Owen Fiss, Sterling Professor of Law at Yale University, will deliver the University of Utah S.J. Quinney College of Law’s 45th Annual William H. Leary Lecture, “Law and Terrorism,” on October 26 at 12:15 p.m. in the College’s Sutherland Moot Courtroom. Attendance is free and open to the public.
Hiram Chodosh, dean of the S.J. Quinney College of Law, predicted that Fiss will present a powerful and thought-provoking talk: “For over four decades, Professor Fiss has challenged all of us to live up to our most important constitutional commitments, and I would expect his exploration of terrorism and law to pursue this profound and courageous motif of his extraordinary contributions,” Chodosh said.

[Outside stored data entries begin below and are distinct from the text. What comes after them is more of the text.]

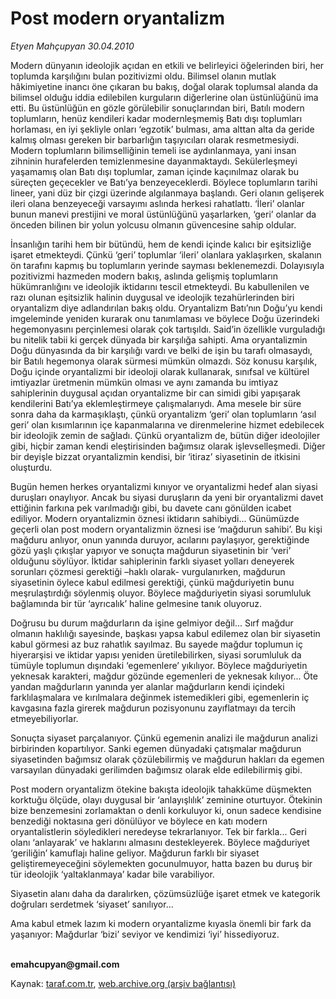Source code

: # Post modern oryantalizm

*Etyen Mahçupyan 30.04.2010*

<div class="yazi"><p>Modern dünyanın ideolojik açıdan en etkili ve belirleyici öğelerinden biri, her toplumda karşılığını bulan pozitivizmi oldu. Bilimsel olanın mutlak hâkimiyetine inancı öne çıkaran bu bakış, doğal olarak toplumsal alanda da bilimsel olduğu iddia edilebilen kurguların diğerlerine olan üstünlüğünü ima etti. Bu üstünlüğün en gözle görülebilir sonuçlarından biri, Batılı modern toplumların, henüz kendileri kadar modernleşmemiş Batı dışı toplumları horlaması, en iyi şekliyle onları ‘egzotik’ bulması, ama alttan alta da geride kalmış olması gereken bir barbarlığın taşıyıcıları olarak resmetmesiydi. Modern toplumların bilimselliğinin temeli ise aydınlanmaya, yani insan zihninin hurafelerden temizlenmesine dayanmaktaydı. Sekülerleşmeyi yaşamamış olan Batı dışı toplumlar, zaman içinde kaçınılmaz olarak bu süreçten geçecekler ve Batı’ya benzeyeceklerdi. Böylece toplumların tarihi lineer, yani düz bir çizgi üzerinde algılanmaya başlandı. Geri olanın gelişerek ileri olana benzeyeceği varsayımı aslında herkesi rahatlattı. ‘İleri’ olanlar bunun manevi prestijini ve moral üstünlüğünü yaşarlarken, ‘geri’ olanlar da önceden bilinen bir yolun yolcusu olmanın güvencesine sahip oldular.</p>
<p>İnsanlığın tarihi hem bir bütündü, hem de kendi içinde kalıcı bir eşitsizliğe işaret etmekteydi. Çünkü ‘geri’ toplumlar ‘ileri’ olanlara yaklaşırken, skalanın ön tarafını kapmış bu toplumların yerinde sayması beklenemezdi. Dolayısıyla pozitivizmi hazmeden modern bakış, aslında gelişmiş toplumların hükümranlığını ve ideolojik iktidarını tescil etmekteydi. Bu kabullenilen ve razı olunan eşitsizlik halinin duygusal ve ideolojik tezahürlerinden biri oryantalizm diye adlandırılan bakış oldu. Oryantalizm Batı’nın Doğu’yu kendi imgeleminde yeniden kurarak onu tanımlaması ve böylece Doğu üzerindeki hegemonyasını perçinlemesi olarak çok tartışıldı. Said’in özellikle vurguladığı bu nitelik tabii ki gerçek dünyada bir karşılığa sahipti. Ama oryantalizmin Doğu dünyasında da bir karşılığı vardı ve belki de işin bu tarafı olmasaydı, bir Batılı hegemonya olarak sürmesi mümkün olmazdı. Söz konusu karşılık, Doğu içinde oryantalizmi bir ideoloji olarak kullanarak, sınıfsal ve kültürel imtiyazlar üretmenin mümkün olması ve aynı zamanda bu imtiyaz sahiplerinin duygusal açıdan oryantalizme bir can simidi gibi yapışarak kendilerini Batı’ya eklemleştirmeye çalışmalarıydı. Ama mesele bir süre sonra daha da karmaşıklaştı, çünkü oryantalizm ‘geri’ olan toplumların ‘asıl geri’ olan kısımlarının içe kapanmalarına ve direnmelerine hizmet edebilecek bir ideolojik zemin de sağladı. Çünkü oryantalizm de, bütün diğer ideolojiler gibi, hiçbir zaman kendi eleştirisinden bağımsız olarak işlevselleşmedi. Diğer bir deyişle bizzat oryantalizmin kendisi, bir ‘itiraz’ siyasetinin de itkisini oluşturdu.</p>
<p>Bugün hemen herkes oryantalizmi kınıyor ve oryantalizmi hedef alan siyasi duruşları onaylıyor. Ancak bu siyasi duruşların da yeni bir oryantalizmi davet ettiğinin farkına pek varılmadığı gibi, bu davete canı gönülden icabet ediliyor. Modern oryantalizmin öznesi iktidarın sahibiydi... Günümüzde geçerli olan post modern oryantalizmin öznesi ise ‘mağdurun sahibi’. Bu kişi mağduru anlıyor, onun yanında duruyor, acılarını paylaşıyor, gerektiğinde gözü yaşlı çıkışlar yapıyor ve sonuçta mağdurun siyasetinin bir ‘veri’ olduğunu söylüyor. İktidar sahiplerinin farklı siyaset yolları deneyerek sorunları çözmesi gerektiği –haklı olarak- vurgulanırken, mağdurun siyasetinin öylece kabul edilmesi gerektiği, çünkü mağduriyetin bunu meşrulaştırdığı söylenmiş oluyor. Böylece mağduriyetin siyasi sorumluluk bağlamında bir tür ‘ayrıcalık’ haline gelmesine tanık oluyoruz. </p>
<p>Doğrusu bu durum mağdurların da işine gelmiyor değil... Sırf mağdur olmanın haklılığı sayesinde, başkası yapsa kabul edilemez olan bir siyasetin kabul görmesi az buz rahatlık sayılmaz. Bu sayede mağdur toplumun iç hiyerarşisi ve iktidar yapısı yeniden üretilebilirken, siyasi sorumluluk da tümüyle toplumun dışındaki ‘egemenlere’ yıkılıyor. Böylece mağduriyetin yeknesak karakteri, mağdur gözünde egemenleri de yeknesak kılıyor... Öte yandan mağdurların yanında yer alanlar mağdurların kendi içindeki farklılaşmalara ve kırılmalara değinmek istemedikleri gibi, egemenlerin iç kavgasına fazla girerek mağdurun pozisyonunu zayıflatmayı da tercih etmeyebiliyorlar.</p>
<p>Sonuçta siyaset parçalanıyor. Çünkü egemenin analizi ile mağdurun analizi birbirinden kopartılıyor. Sanki egemen dünyadaki çatışmalar mağdurun siyasetinden bağımsız olarak çözülebilirmiş ve mağdurun hakları da egemen varsayılan dünyadaki gerilimden bağımsız olarak elde edilebilirmiş gibi. </p>
<p>Post modern oryantalizm ötekine bakışta ideolojik tahakküme düşmekten korktuğu ölçüde, olayı duygusal bir ‘anlayışlılık’ zeminine oturtuyor. Ötekinin bize benzemesini zorlamaktan o denli korkuluyor ki, onun sadece kendisine benzediği noktasına geri dönülüyor ve böylece en katı modern oryantalistlerin söyledikleri neredeyse tekrarlanıyor. Tek bir farkla... Geri olanı ‘anlayarak’ ve haklarını almasını destekleyerek. Böylece mağduriyet ‘geriliğin’ kamuflajı haline geliyor. Mağdurun farklı bir siyaset geliştiremeyeceğini söylemekten gocunulmuyor, hatta bazen bu duruş bir tür ideolojik ‘yaltaklanmaya’ kadar bile varabiliyor. </p>
<p>Siyasetin alanı daha da daralırken, çözümsüzlüğe işaret etmek ve kategorik doğruları serdetmek ‘siyaset’ sanılıyor... </p>
<p>Ama kabul etmek lazım ki modern oryantalizme kıyasla önemli bir fark da yaşanıyor: Mağdurlar ‘bizi’ seviyor ve kendimizi ‘iyi’ hissediyoruz.</p>
<p><b><br/>emahcupyan@gmail.com</b></p></div>

Kaynak: [taraf.com.tr](http://www.taraf.com.tr:80/makale/11099.htm), [web.archive.org (arşiv bağlantısı)](http://web.archive.org/web/20100502031401/http://www.taraf.com.tr:80/makale/11099.htm)
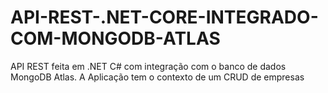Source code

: # API-REST-.NET-CORE-INTEGRADO-COM-MONGODB-ATLAS
API REST feita em .NET C# com integração com o banco de dados MongoDB Atlas. A Aplicação tem o contexto de um CRUD de empresas
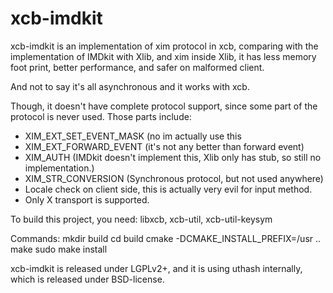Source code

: xcb-imdkit
==============================
xcb-imdkit is an implementation of xim protocol in xcb, comparing with the
implementation of IMDkit with Xlib, and xim inside Xlib, it has less memory
foot print, better performance, and safer on malformed client.

And not to say it's all asynchronous and it works with xcb.

Though, it doesn't have complete protocol support, since some part of the protocol
is never used. Those parts include:
- XIM_EXT_SET_EVENT_MASK (no im actually use this
- XIM_EXT_FORWARD_EVENT (it's not any better than forward event)
- XIM_AUTH (IMDkit doesn't implement this, Xlib only has stub, so still no implementation.)
- XIM_STR_CONVERSION (Synchronous protocol, but not used anywhere)
- Locale check on client side, this is actually very evil for input method.
- Only X transport is supported.

To build this project, you need:
libxcb, xcb-util, xcb-util-keysym

Commands:
 mkdir build
 cd build
 cmake -DCMAKE_INSTALL_PREFIX=/usr ..
 make
 sudo make install

xcb-imdkit is released under LGPLv2+, and it is using uthash internally,
which is released under BSD-license.
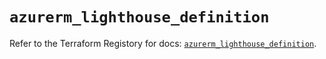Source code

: # `azurerm_lighthouse_definition`

Refer to the Terraform Registory for docs: [`azurerm_lighthouse_definition`](https://registry.terraform.io/providers/hashicorp/azurerm/3.82.0/docs/resources/lighthouse_definition).
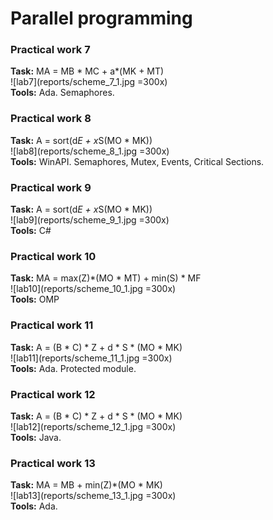 # Parallel programming  
### Practical work 7
**Task:** MA = MB * MC + a*(MK + MT)  
![lab7](reports/scheme_7_1.jpg =300x)  
**Tools:** Ada. Semaphores.   
### Practical work 8
**Task:** A = sort(d*E + x*S(MO * MK))  
![lab8](reports/scheme_8_1.jpg =300x)  
**Tools:** WinAPI. Semaphores, Mutex, Events, Critical Sections.   
### Practical work 9
**Task:**  A = sort(d*E + x*S(MO * MK))    
![lab9](reports/scheme_9_1.jpg =300x)  
**Tools:** C#  
### Practical work 10
**Task:** MA = max(Z)*(MO * MT) + min(S) * MF  
![lab10](reports/scheme_10_1.jpg =300x)  
**Tools:** OMP   
### Practical work 11
**Task:** A = (B * C) * Z + d * S * (MO * MK)  
![lab11](reports/scheme_11_1.jpg =300x)  
**Tools:** Ada. Protected module. 
### Practical work 12
**Task:**  A = (B * C) * Z + d * S * (MO * MK)  
![lab12](reports/scheme_12_1.jpg =300x)  
**Tools:** Java.  
### Practical work 13  
**Task:** MA = MB + min(Z)*(MO * MK)  
![lab13](reports/scheme_13_1.jpg =300x)  
**Tools:** Ada.   
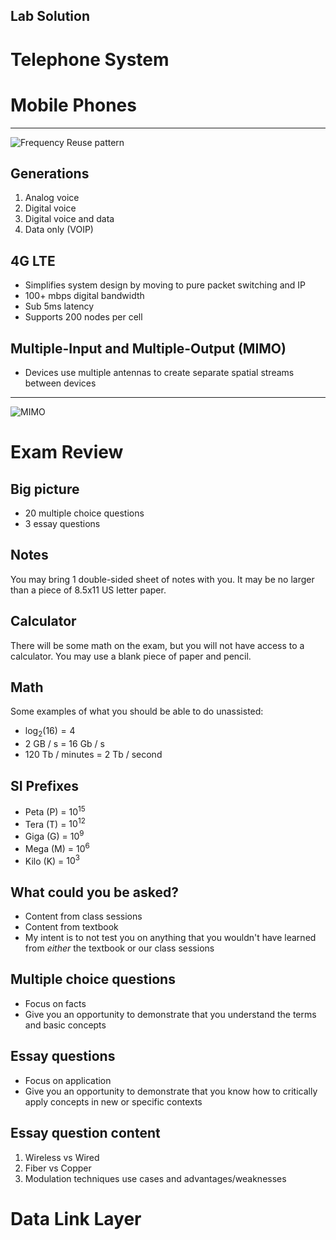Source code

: Lab Solution
------------

Telephone System
================

Mobile Phones
=============

---

![Frequency Reuse pattern](https://upload.wikimedia.org/wikipedia/commons/thumb/e/ee/Frequency_reuse.svg/595px-Frequency_reuse.svg.png)

Generations
-----------

1. Analog voice
2. Digital voice
3. Digital voice and data
4. Data only (VOIP)

4G LTE
------

- Simplifies system design by moving to pure packet switching and IP
- 100+ mbps digital bandwidth
- Sub 5ms latency
- Supports 200 nodes per cell

Multiple-Input and Multiple-Output (MIMO)
-----------------------------------------

- Devices use multiple antennas to create separate spatial streams between devices

---

![MIMO](https://upload.wikimedia.org/wikipedia/commons/thumb/f/f1/MIMO_with_building.png/1024px-MIMO_with_building.png)

Exam Review
===========

Big picture
-----------

- 20 multiple choice questions
- 3 essay questions

Notes
-----

You may bring 1 double-sided sheet of notes with you. It may be no larger than a piece of 8.5x11 US letter paper.

Calculator
----------

There will be some math on the exam, but you will not have access to a calculator. You may use a blank piece of paper and pencil.

Math
----

Some examples of what you should be able to do unassisted:

- $\log_2(16) = 4$
- 2 GB / s = 16 Gb / s
- 120 Tb / minutes = 2 Tb / second

SI Prefixes
-----------

- Peta (P) = $10^15$ 
- Tera (T) = $10^12$
- Giga (G) = $10^9$
- Mega (M) = $10^6$
- Kilo (K) = $10^3$

What could you be asked?
------------------------

- Content from class sessions
- Content from textbook
- My intent is to not test you on anything that you wouldn't have learned from *either* the textbook or our class sessions

Multiple choice questions
-------------------------

- Focus on facts
- Give you an opportunity to demonstrate that you understand the terms and basic concepts

Essay questions
---------------

- Focus on application
- Give you an opportunity to demonstrate that you know how to critically apply concepts in new or specific contexts

Essay question content
----------------------

1. Wireless vs Wired
2. Fiber vs Copper
3. Modulation techniques use cases and advantages/weaknesses

Data Link Layer
===============
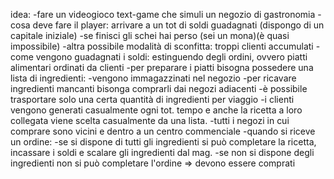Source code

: idea:
  -fare un videogioco text-game che simuli un negozio di gastronomia
  -cosa deve fare il player: arrivare a un tot di soldi guadagnati (dispongo di un capitale iniziale)
  -se finisci gli schei hai perso (sei un mona)(è quasi impossibile)
  -altra possibile modalità di sconfitta: troppi clienti accumulati 
  -come vengono guadagnati i soldi: estinguendo degli ordini, ovvero piatti alimentari ordinati da clienti
  -per preparare i piatti bisogna possedere una lista di ingredienti:
      -vengono immagazzinati nel negozio
      -per ricavare ingredienti mancanti bisonga comprarli dai negozi adiacenti
      -è possibile trasportare solo una certa quantità di ingredienti per viaggio
  -i clienti vengono generati casualmente ogni tot. tempo e anche la ricetta a loro collegata viene scelta casualmente da una       lista.
  -tutti i negozi in cui comprare sono vicini e dentro a un centro commenciale
  -quando si riceve un ordine:
      -se si dispone di tutti gli ingredienti si può completare la ricetta, incassare i soldi e scalare gli ingredienti dal mag.
      -se non si dispone degli ingredienti non si può completare l'ordine => devono essere comprati
  
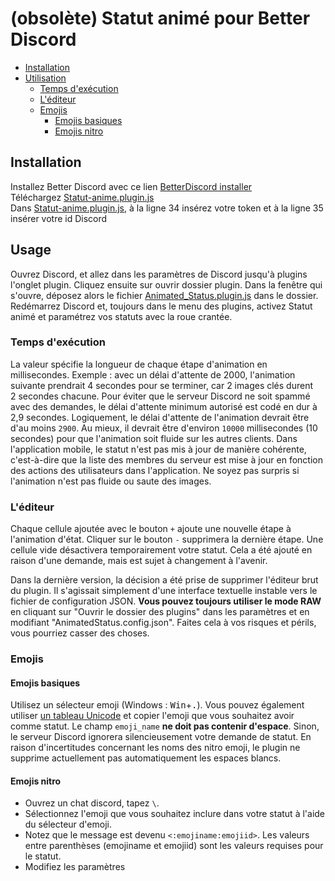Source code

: # (obsolète) Statut animé pour Better Discord

* [Installation](#Installation)
* [Utilisation](#Usage)
  * [Temps d'exécution](#Temps-d'exécution)
  * [L'éditeur](#L'éditeur)
  * [Emojis](#Emojis)
    * [Emojis basiques](#Emojis-basiques)
    * [Emojis nitro](#Emojis-nitro)

## Installation
Installez Better Discord avec ce lien [BetterDiscord installer](https://github.com/BetterDiscord/Installer/releases/latest) \
Téléchargez [Statut-anime.plugin.js](/Statut-anime.plugin.js?raw=true) \
Dans [Statut-anime.plugin.js](/Statut-anime.plugin.js?raw=true), à la ligne 34 insérez votre token et à la ligne 35 insérer votre id Discord
## Usage
Ouvrez Discord, et allez dans les paramètres de Discord jusqu'à plugins l'onglet plugin. Cliquez ensuite sur ouvrir dossier plugin. Dans la fenêtre qui s'ouvre, déposez alors le fichier [Animated_Status.plugin.js](/Animated_Status.plugin.js?raw=true) dans le dossier. Redémarrez Discord et, toujours dans le menu des plugins, activez Statut animé et paramétrez vos statuts avec la roue crantée.

### Temps d'exécution
La valeur spécifie la longueur de chaque étape d'animation en millisecondes.
Exemple : avec un délai d'attente de 2000, l'animation suivante prendrait 4 secondes pour se terminer, car 2 images clés durent 2 secondes chacune.
Pour éviter que le serveur Discord ne soit spammé avec des demandes, le délai d'attente minimum autorisé est codé en dur à 2,9 secondes. 
Logiquement, le délai d'attente de l'animation devrait être d'au moins `2900`. Au mieux, il devrait être d'environ `10000` millisecondes (10 secondes) pour que l'animation soit fluide sur les autres clients. 
Dans l'application mobile, le statut n'est pas mis à jour de manière cohérente, c'est-à-dire que la liste des membres du serveur est mise à jour en fonction des actions des utilisateurs dans l'application. Ne soyez pas surpris si l'animation n'est pas fluide ou saute des images. 

### L'éditeur
Chaque cellule ajoutée avec le bouton `+` ajoute une nouvelle étape à l'animation d'état. 
Cliquer sur le bouton `-` supprimera la dernière étape. 
Une cellule vide désactivera temporairement votre statut. Cela a été ajouté en raison d'une demande, mais est sujet à changement à l'avenir.

Dans la dernière version, la décision a été prise de supprimer l'éditeur brut du plugin. Il s'agissait simplement d'une interface textuelle instable vers le fichier de configuration JSON. 
**Vous pouvez toujours utiliser le mode RAW** en cliquant sur "Ouvrir le dossier des plugins" dans les paramètres et en modifiant "AnimatedStatus.config.json". Faites cela à vos risques et périls, vous pourriez casser des choses.

### Emojis
#### Emojis basiques
Utilisez un sélecteur emoji (Windows : <kbd>Win</kbd>+<kbd>.</kbd>). 
Vous pouvez également utiliser [un tableau Unicode](https://unicode.org/emoji/charts/full-emoji-list.html) et copier l'emoji que vous souhaitez avoir comme statut. 
Le champ `emoji_name` **ne doit pas contenir d'espace**. Sinon, le serveur Discord ignorera silencieusement votre demande de statut.
En raison d'incertitudes concernant les noms des nitro emoji, le plugin ne supprime actuellement pas automatiquement les espaces blancs.

#### Emojis nitro
- Ouvrez un chat discord, tapez `\`. 
- Sélectionnez l'emoji que vous souhaitez inclure dans votre statut à l'aide du sélecteur d'emoji. 
- Notez que le message est devenu `<:emojiname:emojiid>`. Les valeurs entre parenthèses (emojiname et emojiid) sont les valeurs requises pour le statut. 
- Modifiez les paramètres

Fiss was educated at Dartmouth, Oxford, and Harvard. He clerked for Thurgood Marshall (when Marshall was a judge of the United States Court of Appeals for the Second Circuit) and later for Justice William J. Brennan, Jr. He also served in the Civil Rights Division of the Department of Justice.
At Yale, Fiss teaches procedure, legal theory, and constitutional law and is the author of many articles and books on these subjects, including more recently, Troubled Beginnings of the Modern State, Liberalism Divided, The Irony of Free Speech, A Community of Equals, A Way Out/America’s Ghettos and the Legacy of Racism, Adjudication and its Alternatives (with Judith Resnik), and The Law as it Could Be. Professor Fiss also directs extensive Law School programs in Latin America and the Middle East.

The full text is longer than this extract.